Because I’ve noticed that in several different topics and in several different categories, the subject of healing trauma has come up numerous times, I thought I would open this as a new topic, so suggestions/resources can be easily found in one place.
I do not know Peter A. Levine, PhD, nor am I associated with his organization in any way. But I do subscribe to his method of addressing trauma. Much trauma healing is based on “exposure therapy,” which involves recalling, re-living, and re-telling the content of the trauma. Done incrementally, this can be useful in that physical and emotional tension are defused and eased over time,
However, Levine’s method, “Somatic Experiencing” (registered trademark), works directly with the body and the arousal cycles in the nervous system. Per the website, https://traumahealing.org/about-us, his method addresses both “acute stress from a perceived life-threat, or…the end product of cumulative stress,” (the corrosive stressors of ongoing fear and conflict). This method “facilitates completion of self-protective motor responses and the release of thwarted survival energy bound in the body.”
I particularly like this YouTube video entitled “Nature’s Lessons in Healing Trauma: An Introduction to Somatic Experiencing.” https://www.youtube.com/watch?v=nmJDkzDMIIc. It is 27 minutes long, so allow some time. It contains vivid video of animals in the wild dealing with threat and experiencing the same nervous system arousals–fight, flight, fear/immobility (freeze)–as do humans.
The video also contains an example of Levine’s somatic experiencing work with a veteran from the Iraq war, illustrating how the nervous system’s natural “threat response” does not get completed in many traumatic experiences, thus energy gets “stuck” in the body at a particular point in the threat response cycle, and can subsequently be easily ‘triggered’ in the future, or turn into various involuntary motor responses.
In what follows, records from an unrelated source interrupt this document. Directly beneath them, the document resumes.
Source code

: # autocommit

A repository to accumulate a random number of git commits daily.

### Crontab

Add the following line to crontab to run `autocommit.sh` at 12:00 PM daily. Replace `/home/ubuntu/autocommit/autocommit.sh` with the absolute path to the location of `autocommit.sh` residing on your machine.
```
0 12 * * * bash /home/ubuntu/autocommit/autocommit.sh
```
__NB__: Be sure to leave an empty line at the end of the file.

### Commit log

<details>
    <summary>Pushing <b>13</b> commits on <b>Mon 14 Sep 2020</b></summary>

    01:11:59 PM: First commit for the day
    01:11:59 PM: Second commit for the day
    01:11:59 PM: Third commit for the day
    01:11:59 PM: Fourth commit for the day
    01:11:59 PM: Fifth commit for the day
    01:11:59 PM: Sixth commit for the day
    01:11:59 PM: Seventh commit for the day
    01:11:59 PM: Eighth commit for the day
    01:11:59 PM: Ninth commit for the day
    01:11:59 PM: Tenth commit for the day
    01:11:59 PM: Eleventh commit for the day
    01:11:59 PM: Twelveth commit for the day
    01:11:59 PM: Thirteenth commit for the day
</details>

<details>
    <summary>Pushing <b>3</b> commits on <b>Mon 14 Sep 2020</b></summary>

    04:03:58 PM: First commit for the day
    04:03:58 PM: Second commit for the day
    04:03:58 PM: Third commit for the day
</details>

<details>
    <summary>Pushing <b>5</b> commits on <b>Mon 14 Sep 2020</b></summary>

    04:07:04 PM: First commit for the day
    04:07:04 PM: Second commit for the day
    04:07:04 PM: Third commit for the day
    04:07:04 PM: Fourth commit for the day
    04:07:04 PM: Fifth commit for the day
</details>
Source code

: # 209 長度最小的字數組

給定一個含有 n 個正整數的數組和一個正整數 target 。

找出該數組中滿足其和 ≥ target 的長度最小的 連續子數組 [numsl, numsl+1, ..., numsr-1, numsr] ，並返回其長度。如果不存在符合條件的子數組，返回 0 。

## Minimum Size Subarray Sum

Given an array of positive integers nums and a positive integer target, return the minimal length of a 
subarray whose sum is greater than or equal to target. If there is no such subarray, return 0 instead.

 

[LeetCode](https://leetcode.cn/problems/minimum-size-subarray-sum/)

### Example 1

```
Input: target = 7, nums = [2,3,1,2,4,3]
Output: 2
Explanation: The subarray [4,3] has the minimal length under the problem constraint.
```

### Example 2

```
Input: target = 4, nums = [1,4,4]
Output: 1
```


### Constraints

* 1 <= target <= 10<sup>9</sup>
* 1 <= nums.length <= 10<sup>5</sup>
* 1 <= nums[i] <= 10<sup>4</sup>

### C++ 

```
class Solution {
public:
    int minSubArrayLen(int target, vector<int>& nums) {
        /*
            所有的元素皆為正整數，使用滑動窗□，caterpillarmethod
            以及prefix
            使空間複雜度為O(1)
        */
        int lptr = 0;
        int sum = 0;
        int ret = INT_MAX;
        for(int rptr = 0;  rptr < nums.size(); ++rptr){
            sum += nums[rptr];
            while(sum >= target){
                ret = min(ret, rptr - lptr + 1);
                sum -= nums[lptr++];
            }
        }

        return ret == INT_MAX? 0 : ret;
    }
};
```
While talk therapy can be good, sometimes if the trauma is not addressed at its source in the body’s nervous system, emotional/psychological therapy will be less than successful.
Finally, this site, https://sepractitioner.membergrove.com, allows you to search for a practitioner/therapist trained in somatic experiencing. Plug in a zip code and possibly the speciality–everything from military trauma to childhood abuse to sexual assault to LGBT issues to the trauma of homelessness, and more–and it will tell you if there are somatic experiencing practitioners in your area.
(Addendum: Someone has reported being unable to get to the YouTube video “Nature’s Lessons In Healing Trauma” by using the link I provided. If that’s a problem for anyone else, just go to YouTube and enter in Search that title, and that should get you there.)